> **EXERCISE**
For this exercise, restate word for word only the lines from the first line of the data to the line containing "- Сделайте векторизацию текстового".

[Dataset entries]
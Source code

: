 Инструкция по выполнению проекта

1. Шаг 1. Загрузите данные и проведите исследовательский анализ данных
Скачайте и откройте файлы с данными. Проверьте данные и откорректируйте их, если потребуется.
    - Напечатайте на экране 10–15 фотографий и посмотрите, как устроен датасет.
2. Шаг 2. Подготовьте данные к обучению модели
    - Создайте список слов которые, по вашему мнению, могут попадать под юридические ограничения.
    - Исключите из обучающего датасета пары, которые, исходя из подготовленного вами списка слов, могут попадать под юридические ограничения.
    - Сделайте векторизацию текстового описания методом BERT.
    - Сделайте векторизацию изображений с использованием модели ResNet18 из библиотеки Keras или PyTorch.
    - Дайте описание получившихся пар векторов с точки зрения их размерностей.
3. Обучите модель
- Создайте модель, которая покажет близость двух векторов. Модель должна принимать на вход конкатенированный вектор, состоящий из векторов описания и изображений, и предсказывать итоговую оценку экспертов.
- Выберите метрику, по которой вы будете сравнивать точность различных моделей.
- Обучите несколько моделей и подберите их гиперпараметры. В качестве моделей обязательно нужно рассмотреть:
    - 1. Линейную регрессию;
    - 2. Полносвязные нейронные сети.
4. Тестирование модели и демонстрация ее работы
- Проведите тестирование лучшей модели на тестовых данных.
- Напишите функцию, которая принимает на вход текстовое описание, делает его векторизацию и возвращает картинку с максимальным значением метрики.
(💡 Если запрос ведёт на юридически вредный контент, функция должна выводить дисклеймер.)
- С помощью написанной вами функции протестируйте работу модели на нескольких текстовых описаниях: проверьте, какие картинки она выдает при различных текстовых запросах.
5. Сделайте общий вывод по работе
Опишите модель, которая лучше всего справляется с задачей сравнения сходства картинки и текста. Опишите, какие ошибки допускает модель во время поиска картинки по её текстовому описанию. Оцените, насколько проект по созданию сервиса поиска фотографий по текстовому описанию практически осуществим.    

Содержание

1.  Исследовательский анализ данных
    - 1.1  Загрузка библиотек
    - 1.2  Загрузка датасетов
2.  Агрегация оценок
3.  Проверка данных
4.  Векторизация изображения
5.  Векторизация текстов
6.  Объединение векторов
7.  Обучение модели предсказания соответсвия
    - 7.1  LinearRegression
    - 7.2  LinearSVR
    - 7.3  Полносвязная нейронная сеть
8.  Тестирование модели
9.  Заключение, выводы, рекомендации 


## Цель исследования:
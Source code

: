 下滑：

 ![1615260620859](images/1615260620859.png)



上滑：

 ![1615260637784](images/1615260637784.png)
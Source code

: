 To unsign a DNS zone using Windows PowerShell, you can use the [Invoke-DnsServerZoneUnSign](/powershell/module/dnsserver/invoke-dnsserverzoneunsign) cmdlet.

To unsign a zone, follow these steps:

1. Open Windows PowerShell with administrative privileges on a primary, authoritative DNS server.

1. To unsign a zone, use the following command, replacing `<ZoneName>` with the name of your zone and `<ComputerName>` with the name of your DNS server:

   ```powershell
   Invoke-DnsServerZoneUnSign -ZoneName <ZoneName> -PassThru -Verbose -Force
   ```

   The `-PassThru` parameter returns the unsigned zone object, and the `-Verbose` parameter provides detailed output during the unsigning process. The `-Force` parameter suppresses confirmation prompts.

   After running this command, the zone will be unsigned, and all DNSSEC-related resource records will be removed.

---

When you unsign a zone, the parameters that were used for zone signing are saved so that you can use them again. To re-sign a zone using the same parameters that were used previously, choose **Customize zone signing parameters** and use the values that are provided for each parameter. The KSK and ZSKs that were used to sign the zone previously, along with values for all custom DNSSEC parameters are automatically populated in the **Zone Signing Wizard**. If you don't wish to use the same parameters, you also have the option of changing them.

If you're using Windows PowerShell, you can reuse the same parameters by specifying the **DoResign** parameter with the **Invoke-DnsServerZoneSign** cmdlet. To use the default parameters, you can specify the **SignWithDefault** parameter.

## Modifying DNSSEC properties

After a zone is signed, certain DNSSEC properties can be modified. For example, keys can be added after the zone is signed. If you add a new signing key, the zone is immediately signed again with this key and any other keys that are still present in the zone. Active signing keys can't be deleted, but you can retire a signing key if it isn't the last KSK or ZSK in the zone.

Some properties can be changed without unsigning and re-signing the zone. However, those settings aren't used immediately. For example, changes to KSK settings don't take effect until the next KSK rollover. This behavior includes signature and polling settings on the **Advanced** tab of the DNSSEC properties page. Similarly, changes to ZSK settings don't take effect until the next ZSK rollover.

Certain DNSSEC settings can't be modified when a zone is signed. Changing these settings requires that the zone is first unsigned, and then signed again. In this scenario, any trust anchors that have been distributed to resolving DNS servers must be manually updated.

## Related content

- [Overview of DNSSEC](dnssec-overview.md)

> **SOLUTION**
Source code

: Инструкция по выполнению проекта

1. Шаг 1. Загрузите данные и проведите исследовательский анализ данных
Скачайте и откройте файлы с данными. Проверьте данные и откорректируйте их, если потребуется.
    - Напечатайте на экране 10–15 фотографий и посмотрите, как устроен датасет.
2. Шаг 2. Подготовьте данные к обучению модели
    - Создайте список слов которые, по вашему мнению, могут попадать под юридические ограничения.
    - Исключите из обучающего датасета пары, которые, исходя из подготовленного вами списка слов, могут попадать под юридические ограничения.
    - Сделайте векторизацию текстового описания методом BERT.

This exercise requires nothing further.